GIVEN INFORMATION:
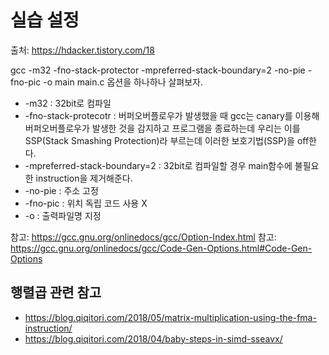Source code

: #   실습 설정
출처: https://hdacker.tistory.com/18

gcc -m32 -fno-stack-protector -mpreferred-stack-boundary=2 -no-pie -fno-pic -o main main.c
옵션을 하나하나 살펴보자.
 
*   -m32 : 32bit로 컴파일
*   -fno-stack-protecotr : 버퍼오버플로우가 발생했을 때 gcc는 canary를 이용해 버퍼오버플로우가 발생한 것을 감지하고 프로그램을 종료하는데 우리는 이를 SSP(Stack Smashing Protection)라 부르는데 이러한 보호기법(SSP)을 off한다.
*   -mpreferred-stack-boundary=2 : 32bit로 컴파일할 경우 main함수에 불필요한 instruction을 제거해준다.
*   -no-pie : 주소 고정
*   -fno-pic : 위치 독립 코드 사용 X
*   -o : 출력파일명 지정

참고: https://gcc.gnu.org/onlinedocs/gcc/Option-Index.html
참고: https://gcc.gnu.org/onlinedocs/gcc/Code-Gen-Options.html#Code-Gen-Options


##  행렬곱 관련 참고
*   https://blog.qiqitori.com/2018/05/matrix-multiplication-using-the-fma-instruction/
*   https://blog.qiqitori.com/2018/04/baby-steps-in-simd-sseavx/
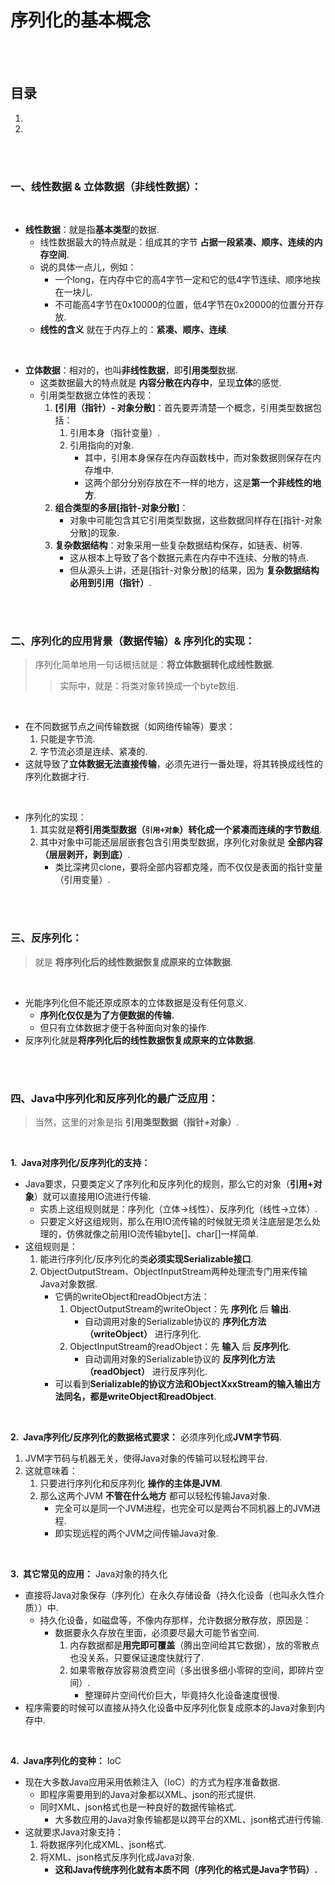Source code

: # 序列化的基本概念

<br><br>

## 目录

1. []()
2. []()

<br><br>

### 一、线性数据 & 立体数据（非线性数据）：

<br>

- **线性数据**：就是指**基本类型**的数据.
   - 线性数据最大的特点就是：组成其的字节 **占据一段紧凑、顺序、连续的内存空间**.
   - 说的具体一点儿，例如：
      - 一个long，在内存中它的高4字节一定和它的低4字节连续、顺序地挨在一块儿.
      - 不可能高4字节在0x10000的位置，低4字节在0x20000的位置分开存放.
   - **线性的含义** 就在于内存上的：**紧凑、顺序、连续**.

<br>

- **立体数据**：相对的，也叫**非线性数据**，即**引用类型**数据.
   - 这类数据最大的特点就是 **内容分散在内存中**，呈现**立体**的感觉.
   - 引用类型数据立体性的表现：
      1. **[引用（指针）- 对象分散]**：首先要弄清楚一个概念，引用类型数据包括：
         1. 引用本身（指针变量）.
         2. 引用指向的对象.
            - 其中，引用本身保存在内存函数栈中，而对象数据则保存在内存堆中.
            - 这两个部分分别存放在不一样的地方，这是**第一个非线性的地方**.
      2. **组合类型的多层[指针-对象分散]**：
         - 对象中可能包含其它引用类型数据，这些数据同样存在[指针-对象分散]的现象.
      3. **复杂数据结构**：对象采用一些复杂数据结构保存，如链表、树等.
         - 这从根本上导致了各个数据元素在内存中不连续、分散的特点.
         - 但从源头上讲，还是[指针-对象分散]的结果，因为 **复杂数据结构必用到引用（指针）**.

<br><br>

### 二、序列化的应用背景（数据传输）& 序列化的实现：
> 序列化简单地用一句话概括就是：**将立体数据转化成线性数据**.
>
>> 实际中，就是：将类对象转换成一个byte数组.

<br>

- 在不同数据节点之间传输数据（如网络传输等）要求：
   1. 只能是字节流.
   2. 字节流必须是连续、紧凑的.
- 这就导致了**立体数据无法直接传输**，必须先进行一番处理，将其转换成线性的序列化数据才行.

<br>

- 序列化的实现：
   1. 其实就是**将引用类型数据（`引用+对象`）转化成一个紧凑而连续的字节数组**.
   2. 其中对象中可能还层层嵌套包含引用类型数据，序列化对象就是 **全部内容（层层剥开，剥到底）**.
      - 类比深拷贝clone，要将全部内容都克隆，而不仅仅是表面的指针变量（引用变量）.

<br><br>

### 三、反序列化：
> 就是 **将序列化后的线性数据恢复成原来的立体数据**.

<br>

- 光能序列化但不能还原成原本的立体数据是没有任何意义.
   - **序列化仅仅是为了方便数据的传输.**
   - 但只有立体数据才便于各种面向对象的操作.
- 反序列化就是**将序列化后的线性数据恢复成原来的立体数据**.

<br><br>

### 四、Java中序列化和反序列化的最广泛应用：
> 当然，这里的对象是指 **引用类型数据（指针+对象）**.

<br>

**1.&nbsp; Java对序列化/反序列化的支持：**

- Java要求，只要类定义了序列化和反序列化的规则，那么它的对象（**引用+对象**）就可以直接用IO流进行传输.
   - 实质上这组规则就是：序列化（立体->线性）、反序列化（线性->立体）.
   - 只要定义好这组规则，那么在用IO流传输的时候就无须关注底层是怎么处理的，仿佛就像之前用IO流传输byte[]、char[]一样简单.
- 这组规则是：
   1. 能进行序列化/反序列化的类**必须实现Serializable接口**.
   2. ObjectOutputStream、ObjectInputStream两种处理流专门用来传输Java对象数据.
      - 它俩的writeObject和readObject方法：
         1. ObjectOutputStream的writeObject：先 **序列化** 后 **输出**.
            - 自动调用对象的Serializable协议的 **序列化方法（writeObject）** 进行序列化.
         2. ObjectInputStream的readObject：先 **输入** 后 **反序列化**.
            - 自动调用对象的Serializable协议的 **反序列化方法（readObject）** 进行反序列化.
      - 可以看到**Serializable的协议方法和ObjectXxxStream的输入输出方法同名，都是writeObject和readObject**.

<br>

**2.&nbsp; Java序列化/反序列化的数据格式要求：** 必须序列化成**JVM字节码**.

1. JVM字节码与机器无关，使得Java对象的传输可以轻松跨平台.
2. 这就意味着：
   1. 只要进行序列化和反序列化 **操作的主体是JVM**.
   2. 那么这两个JVM **不管在什么地方** 都可以轻松传输Java对象.
      - 完全可以是同一个JVM进程，也完全可以是两台不同机器上的JVM进程.
      - 即实现远程的两个JVM之间传输Java对象.

<br>

**3.&nbsp; 其它常见的应用：** Java对象的持久化

- 直接将Java对象保存（序列化）在永久存储设备（持久化设备（也叫永久性介质））中.
   - 持久化设备，如磁盘等，不像内存那样，允许数据分散存放，原因是：
      - 数据要永久存放在里面，必须要尽最大可能节省空间.
         1. 内存数据都是**用完即可覆盖**（腾出空间给其它数据），放的零散点也没关系，只要保证速度快就行了.
         2. 如果零散存放容易浪费空间（多出很多细小零碎的空间，即碎片空间）.
            - 整理碎片空间代价巨大，毕竟持久化设备速度很慢.
- 程序需要的时候可以直接从持久化设备中反序列化恢复成原本的Java对象到内存中.

<br>

**4.&nbsp; Java序列化的变种：** IoC

- 现在大多数Java应用采用依赖注入（IoC）的方式为程序准备数据.
   - 即程序需要用到的Java对象都以XML、json的形式提供.
   - 同时XML、json格式也是一种良好的数据传输格式.
      - 大多数应用的Java对象传输都是以跨平台的XML、json格式进行传输.
- 这就要求Java对象支持：
   1. 将数据序列化成XML、json格式.
   2. 将XML、json格式反序列化成Java对象.
      - **这和Java传统序列化就有本质不同（序列化的格式是Java字节码）.**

PROMPT: Where the string "对象分散" appears in a line of the entries above, return that line.

ANSWER TO THE EXERCISE:
      1. **[引用（指针）- 对象分散]**：首先要弄清楚一个概念，引用类型数据包括：
      2. **组合类型的多层[指针-对象分散]**：
         - 对象中可能包含其它引用类型数据，这些数据同样存在[指针-对象分散]的现象.
         - 但从源头上讲，还是[指针-对象分散]的结果，因为 **复杂数据结构必用到引用（指针）**.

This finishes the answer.